* **Assigned task**
Give back every record word for word, keeping the pictures out.

____

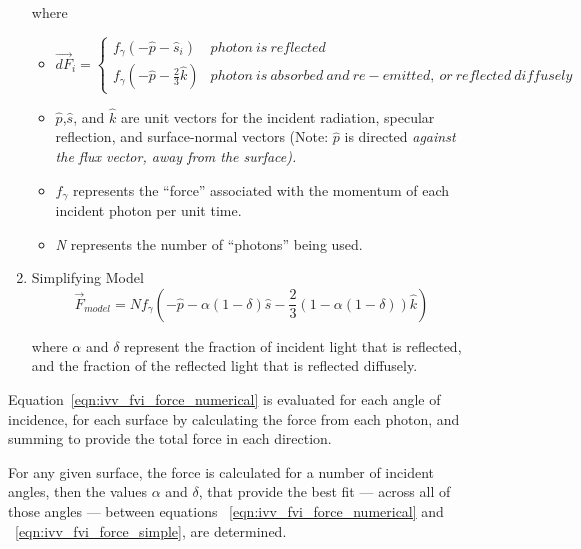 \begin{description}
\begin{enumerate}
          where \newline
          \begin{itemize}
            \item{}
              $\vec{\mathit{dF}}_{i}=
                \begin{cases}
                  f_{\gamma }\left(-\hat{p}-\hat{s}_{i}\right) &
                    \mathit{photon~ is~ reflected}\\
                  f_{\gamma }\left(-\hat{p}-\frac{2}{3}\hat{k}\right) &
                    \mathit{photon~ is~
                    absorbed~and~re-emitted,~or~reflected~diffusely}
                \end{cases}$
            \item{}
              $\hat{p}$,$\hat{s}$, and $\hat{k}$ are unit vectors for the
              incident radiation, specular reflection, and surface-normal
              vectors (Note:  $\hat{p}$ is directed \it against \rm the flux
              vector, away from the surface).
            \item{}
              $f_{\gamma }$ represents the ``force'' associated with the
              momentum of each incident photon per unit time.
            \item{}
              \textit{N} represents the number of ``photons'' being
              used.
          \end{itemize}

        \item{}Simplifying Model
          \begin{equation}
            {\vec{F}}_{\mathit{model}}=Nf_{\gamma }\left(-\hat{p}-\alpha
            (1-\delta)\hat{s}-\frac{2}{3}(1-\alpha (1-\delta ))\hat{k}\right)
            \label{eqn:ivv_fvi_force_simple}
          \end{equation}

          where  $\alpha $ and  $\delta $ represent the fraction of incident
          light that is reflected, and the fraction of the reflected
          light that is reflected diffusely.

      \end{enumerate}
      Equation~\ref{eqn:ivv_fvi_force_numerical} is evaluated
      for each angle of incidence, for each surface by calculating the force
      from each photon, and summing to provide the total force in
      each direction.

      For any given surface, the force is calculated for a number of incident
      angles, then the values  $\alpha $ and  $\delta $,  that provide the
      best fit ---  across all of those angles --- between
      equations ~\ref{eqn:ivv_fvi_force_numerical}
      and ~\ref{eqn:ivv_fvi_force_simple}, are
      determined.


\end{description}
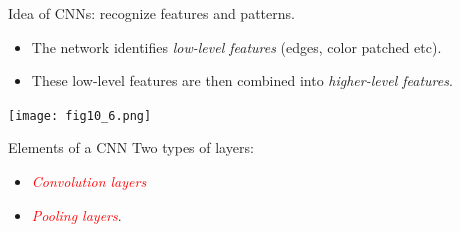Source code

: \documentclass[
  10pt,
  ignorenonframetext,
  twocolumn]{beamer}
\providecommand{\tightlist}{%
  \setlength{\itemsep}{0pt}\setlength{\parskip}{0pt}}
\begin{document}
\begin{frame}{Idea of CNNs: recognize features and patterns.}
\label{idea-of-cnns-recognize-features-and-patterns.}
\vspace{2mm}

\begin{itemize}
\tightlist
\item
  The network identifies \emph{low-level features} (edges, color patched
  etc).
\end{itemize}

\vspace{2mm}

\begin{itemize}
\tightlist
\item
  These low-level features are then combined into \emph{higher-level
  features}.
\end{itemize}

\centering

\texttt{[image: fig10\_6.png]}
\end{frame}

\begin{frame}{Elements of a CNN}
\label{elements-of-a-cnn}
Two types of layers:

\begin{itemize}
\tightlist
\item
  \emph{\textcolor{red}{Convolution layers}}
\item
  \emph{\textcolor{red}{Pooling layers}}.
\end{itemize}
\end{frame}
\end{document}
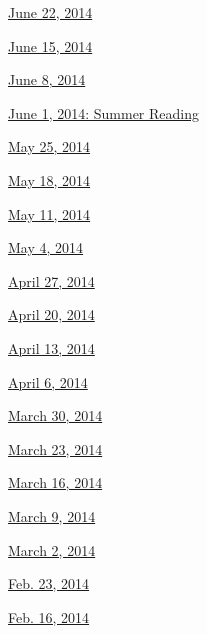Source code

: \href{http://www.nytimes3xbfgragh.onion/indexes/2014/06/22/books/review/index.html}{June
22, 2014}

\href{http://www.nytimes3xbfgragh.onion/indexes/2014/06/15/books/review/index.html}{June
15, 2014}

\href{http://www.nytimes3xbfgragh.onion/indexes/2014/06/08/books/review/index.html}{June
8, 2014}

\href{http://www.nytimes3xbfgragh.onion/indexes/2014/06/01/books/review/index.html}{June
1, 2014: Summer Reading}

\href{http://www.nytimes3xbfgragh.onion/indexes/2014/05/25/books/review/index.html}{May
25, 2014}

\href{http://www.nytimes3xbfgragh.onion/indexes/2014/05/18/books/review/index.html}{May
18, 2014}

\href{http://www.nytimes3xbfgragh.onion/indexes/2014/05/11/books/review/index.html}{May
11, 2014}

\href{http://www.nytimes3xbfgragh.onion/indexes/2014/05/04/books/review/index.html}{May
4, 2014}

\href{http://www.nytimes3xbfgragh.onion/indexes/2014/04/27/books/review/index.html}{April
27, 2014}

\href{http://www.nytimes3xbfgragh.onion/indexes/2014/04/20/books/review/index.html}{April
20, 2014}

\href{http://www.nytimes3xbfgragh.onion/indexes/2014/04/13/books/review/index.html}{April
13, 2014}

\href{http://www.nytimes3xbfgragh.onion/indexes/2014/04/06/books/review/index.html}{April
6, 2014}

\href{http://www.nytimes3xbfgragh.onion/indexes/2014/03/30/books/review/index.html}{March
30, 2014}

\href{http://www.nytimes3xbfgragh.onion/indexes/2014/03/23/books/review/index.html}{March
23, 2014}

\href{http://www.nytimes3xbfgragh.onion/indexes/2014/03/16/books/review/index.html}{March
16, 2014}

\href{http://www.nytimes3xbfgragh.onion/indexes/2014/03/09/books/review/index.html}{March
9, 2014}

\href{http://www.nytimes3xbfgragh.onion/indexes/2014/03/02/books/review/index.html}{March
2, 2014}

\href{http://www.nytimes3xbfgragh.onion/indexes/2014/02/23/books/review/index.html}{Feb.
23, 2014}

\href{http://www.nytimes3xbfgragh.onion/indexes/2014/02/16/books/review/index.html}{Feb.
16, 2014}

____

* **Exercise solution**
 \begin{description}
\begin{enumerate}
          where \newline
          \begin{itemize}
            \item{}
              $\vec{\mathit{dF}}_{i}=
                \begin{cases}
                  f_{\gamma }\left(-\hat{p}-\hat{s}_{i}\right) &
                    \mathit{photon~ is~ reflected}\\
                  f_{\gamma }\left(-\hat{p}-\frac{2}{3}\hat{k}\right) &
                    \mathit{photon~ is~
                    absorbed~and~re-emitted,~or~reflected~diffusely}
                \end{cases}$
            \item{}
              $\hat{p}$,$\hat{s}$, and $\hat{k}$ are unit vectors for the
              incident radiation, specular reflection, and surface-normal
              vectors (Note:  $\hat{p}$ is directed \it against \rm the flux
              vector, away from the surface).
            \item{}
              $f_{\gamma }$ represents the ``force'' associated with the
              momentum of each incident photon per unit time.
            \item{}
              \textit{N} represents the number of ``photons'' being
              used.
          \end{itemize}

        \item{}Simplifying Model
          \begin{equation}
            {\vec{F}}_{\mathit{model}}=Nf_{\gamma }\left(-\hat{p}-\alpha
            (1-\delta)\hat{s}-\frac{2}{3}(1-\alpha (1-\delta ))\hat{k}\right)
            \label{eqn:ivv_fvi_force_simple}
          \end{equation}

          where  $\alpha $ and  $\delta $ represent the fraction of incident
          light that is reflected, and the fraction of the reflected
          light that is reflected diffusely.

      \end{enumerate}
      Equation~\ref{eqn:ivv_fvi_force_numerical} is evaluated
      for each angle of incidence, for each surface by calculating the force
      from each photon, and summing to provide the total force in
      each direction.

      For any given surface, the force is calculated for a number of incident
      angles, then the values  $\alpha $ and  $\delta $,  that provide the
      best fit ---  across all of those angles --- between
      equations ~\ref{eqn:ivv_fvi_force_numerical}
      and ~\ref{eqn:ivv_fvi_force_simple}, are
      determined.


\end{description}
Source code

: \documentclass[
  10pt,
  ignorenonframetext,
  twocolumn]{beamer}
\providecommand{\tightlist}{%
  \setlength{\itemsep}{0pt}\setlength{\parskip}{0pt}}
\begin{document}
\begin{frame}{Idea of CNNs: recognize features and patterns.}
\label{idea-of-cnns-recognize-features-and-patterns.}
\vspace{2mm}

\begin{itemize}
\tightlist
\item
  The network identifies \emph{low-level features} (edges, color patched
  etc).
\end{itemize}

\vspace{2mm}

\begin{itemize}
\tightlist
\item
  These low-level features are then combined into \emph{higher-level
  features}.
\end{itemize}

\centering

\texttt{[image: fig10\_6.png]}
\end{frame}

\begin{frame}{Elements of a CNN}
\label{elements-of-a-cnn}
Two types of layers:

\begin{itemize}
\tightlist
\item
  \emph{\textcolor{red}{Convolution layers}}
\item
  \emph{\textcolor{red}{Pooling layers}}.
\end{itemize}
\end{frame}
\end{document}
Source code

: \href{http://www.nytimes3xbfgragh.onion/indexes/2014/06/22/books/review/index.html}{June
22, 2014}

\href{http://www.nytimes3xbfgragh.onion/indexes/2014/06/15/books/review/index.html}{June
15, 2014}

\href{http://www.nytimes3xbfgragh.onion/indexes/2014/06/08/books/review/index.html}{June
8, 2014}

\href{http://www.nytimes3xbfgragh.onion/indexes/2014/06/01/books/review/index.html}{June
1, 2014: Summer Reading}

\href{http://www.nytimes3xbfgragh.onion/indexes/2014/05/25/books/review/index.html}{May
25, 2014}

\href{http://www.nytimes3xbfgragh.onion/indexes/2014/05/18/books/review/index.html}{May
18, 2014}

\href{http://www.nytimes3xbfgragh.onion/indexes/2014/05/11/books/review/index.html}{May
11, 2014}

\href{http://www.nytimes3xbfgragh.onion/indexes/2014/05/04/books/review/index.html}{May
4, 2014}

\href{http://www.nytimes3xbfgragh.onion/indexes/2014/04/27/books/review/index.html}{April
27, 2014}

\href{http://www.nytimes3xbfgragh.onion/indexes/2014/04/20/books/review/index.html}{April
20, 2014}

\href{http://www.nytimes3xbfgragh.onion/indexes/2014/04/13/books/review/index.html}{April
13, 2014}

\href{http://www.nytimes3xbfgragh.onion/indexes/2014/04/06/books/review/index.html}{April
6, 2014}

\href{http://www.nytimes3xbfgragh.onion/indexes/2014/03/30/books/review/index.html}{March
30, 2014}

\href{http://www.nytimes3xbfgragh.onion/indexes/2014/03/23/books/review/index.html}{March
23, 2014}

\href{http://www.nytimes3xbfgragh.onion/indexes/2014/03/16/books/review/index.html}{March
16, 2014}

\href{http://www.nytimes3xbfgragh.onion/indexes/2014/03/09/books/review/index.html}{March
9, 2014}

\href{http://www.nytimes3xbfgragh.onion/indexes/2014/03/02/books/review/index.html}{March
2, 2014}

\href{http://www.nytimes3xbfgragh.onion/indexes/2014/02/23/books/review/index.html}{Feb.
23, 2014}

\href{http://www.nytimes3xbfgragh.onion/indexes/2014/02/16/books/review/index.html}{Feb.
16, 2014}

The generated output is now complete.